Investor sentiment mirrors this growing awareness of climate change. The iconic ‘Sustainable signals’ report by the Morgan Stanley Institute for Sustainable Investing revealed that 77% of individual investors expressed interest in considering sustainability when making investment decisions, with 54% of investors planning to increase sustainable investors in the next year .
Many of the clients I speak with ask the important question of whether they will be leaving returns on the table if they opt for a sustainable strategy. As per every investment promotion’s notorious caveat of ‘past performance should not be used as a guide for future returns’, it is impossible to predict whether returns will be impacted by a sustainable investment strategy. One should note that diversification should remain paramount, as investing in only a handful of perfectly sustainable companies will inevitably carry concentration risk, but as noted by JP Morgan the attention towards companies that do not take sustainability seriously has increased significantly in recent years, so there is a possibility that these companies could indeed underperform their peers and relative benchmarks .
MASECO, being the UK’s first Wealth Manager certified as a Benefit Corporation (B-Corp) in 2013, integrates diversification principles with ethical investment standards in their low carbon centric portfolios. By blending funds with strong Carbon Emissions criteria, these portfolios mitigate concentration risk while embracing sustainability.
Regulatory developments underscore sustainability’s mainstreaming in financial markets. MiFID II mandated that Financial Advisers inquire about clients’ sustainability preferences from 2021 onwards, signalling a regulatory push towards integrating sustainability into investment decision-making processes.
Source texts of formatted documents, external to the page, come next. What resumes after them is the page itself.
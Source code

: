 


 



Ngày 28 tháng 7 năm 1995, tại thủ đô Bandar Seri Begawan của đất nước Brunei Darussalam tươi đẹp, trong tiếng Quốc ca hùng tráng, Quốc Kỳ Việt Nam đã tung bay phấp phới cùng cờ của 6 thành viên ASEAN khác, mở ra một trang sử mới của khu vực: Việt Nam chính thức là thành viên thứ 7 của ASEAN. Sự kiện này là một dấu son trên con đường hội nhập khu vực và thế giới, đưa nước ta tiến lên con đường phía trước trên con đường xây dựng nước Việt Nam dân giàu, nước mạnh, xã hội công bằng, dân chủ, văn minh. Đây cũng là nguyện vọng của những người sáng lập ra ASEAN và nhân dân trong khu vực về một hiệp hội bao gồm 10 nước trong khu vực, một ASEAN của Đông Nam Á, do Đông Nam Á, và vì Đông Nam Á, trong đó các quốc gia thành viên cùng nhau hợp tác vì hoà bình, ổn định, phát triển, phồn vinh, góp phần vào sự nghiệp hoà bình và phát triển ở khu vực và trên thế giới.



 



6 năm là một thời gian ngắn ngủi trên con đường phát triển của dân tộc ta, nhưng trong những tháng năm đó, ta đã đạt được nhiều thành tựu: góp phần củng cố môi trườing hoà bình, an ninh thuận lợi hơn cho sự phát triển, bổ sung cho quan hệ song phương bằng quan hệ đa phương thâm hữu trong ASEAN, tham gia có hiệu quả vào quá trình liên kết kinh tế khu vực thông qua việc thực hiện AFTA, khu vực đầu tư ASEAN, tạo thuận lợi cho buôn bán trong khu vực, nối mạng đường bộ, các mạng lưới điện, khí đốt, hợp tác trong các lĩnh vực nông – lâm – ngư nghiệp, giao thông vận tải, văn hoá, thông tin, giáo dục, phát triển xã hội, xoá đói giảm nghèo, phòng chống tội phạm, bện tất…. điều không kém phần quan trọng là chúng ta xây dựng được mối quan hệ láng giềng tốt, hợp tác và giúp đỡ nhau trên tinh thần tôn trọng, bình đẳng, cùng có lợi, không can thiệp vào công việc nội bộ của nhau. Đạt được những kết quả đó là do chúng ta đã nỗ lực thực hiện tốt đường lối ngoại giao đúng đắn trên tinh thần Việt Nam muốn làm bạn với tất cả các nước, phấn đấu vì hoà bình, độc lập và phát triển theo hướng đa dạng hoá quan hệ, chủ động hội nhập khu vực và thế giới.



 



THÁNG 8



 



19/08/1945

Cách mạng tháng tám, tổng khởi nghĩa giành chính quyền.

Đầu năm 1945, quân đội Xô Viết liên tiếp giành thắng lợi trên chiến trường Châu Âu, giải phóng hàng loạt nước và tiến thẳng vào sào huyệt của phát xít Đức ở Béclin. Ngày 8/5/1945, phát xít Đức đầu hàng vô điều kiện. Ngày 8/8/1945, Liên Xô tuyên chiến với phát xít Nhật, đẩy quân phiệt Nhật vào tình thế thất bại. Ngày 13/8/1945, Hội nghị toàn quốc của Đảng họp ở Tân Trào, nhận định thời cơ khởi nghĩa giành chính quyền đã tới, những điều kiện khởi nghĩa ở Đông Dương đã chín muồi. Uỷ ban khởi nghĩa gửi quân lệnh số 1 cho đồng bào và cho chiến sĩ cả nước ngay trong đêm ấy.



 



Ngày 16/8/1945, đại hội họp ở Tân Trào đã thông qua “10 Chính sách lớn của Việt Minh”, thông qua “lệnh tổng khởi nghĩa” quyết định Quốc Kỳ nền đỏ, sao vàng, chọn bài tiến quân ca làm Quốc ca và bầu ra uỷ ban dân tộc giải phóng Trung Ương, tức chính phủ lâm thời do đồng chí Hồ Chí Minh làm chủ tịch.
The escalating trends in climate change and sustainability underscore a critical shift in global consciousness and investment practices. The alarming records of extreme weather events and environmental degradation serve as urgent reminders of the need for responsible investing. As evidenced by the surge in green bonds issuance, political commitments, and growing investor sentiment towards sustainability, the financial sector is increasingly aligning with environmental and social objectives. However, the question of returns on socially responsible investments remains a pertinent consideration, necessitating a balanced approach that integrates diversification principles with sustainability criteria. Regulatory mandates further solidify sustainability’s integration into investment decision-making processes, indicating a broader recognition of its importance in financial markets. As exemplified by MASECO’s pioneering efforts in responsible wealth management, blending Carbon Emissions criteria with diversification strategies offers a pathway towards addressing both financial and environmental imperatives. Moving forward, sustained collaboration and innovation will be essential in navigating the complexities of climate change and fostering a more sustainable future for generations to come.
i. Warmest February on record for England and Wales – Met Office
ii. Green bonds reached new heights in 2023 | Insights | Bloomberg Professional Services
iii. Climate finance | Fiscal Year 2023 (worldbank.org)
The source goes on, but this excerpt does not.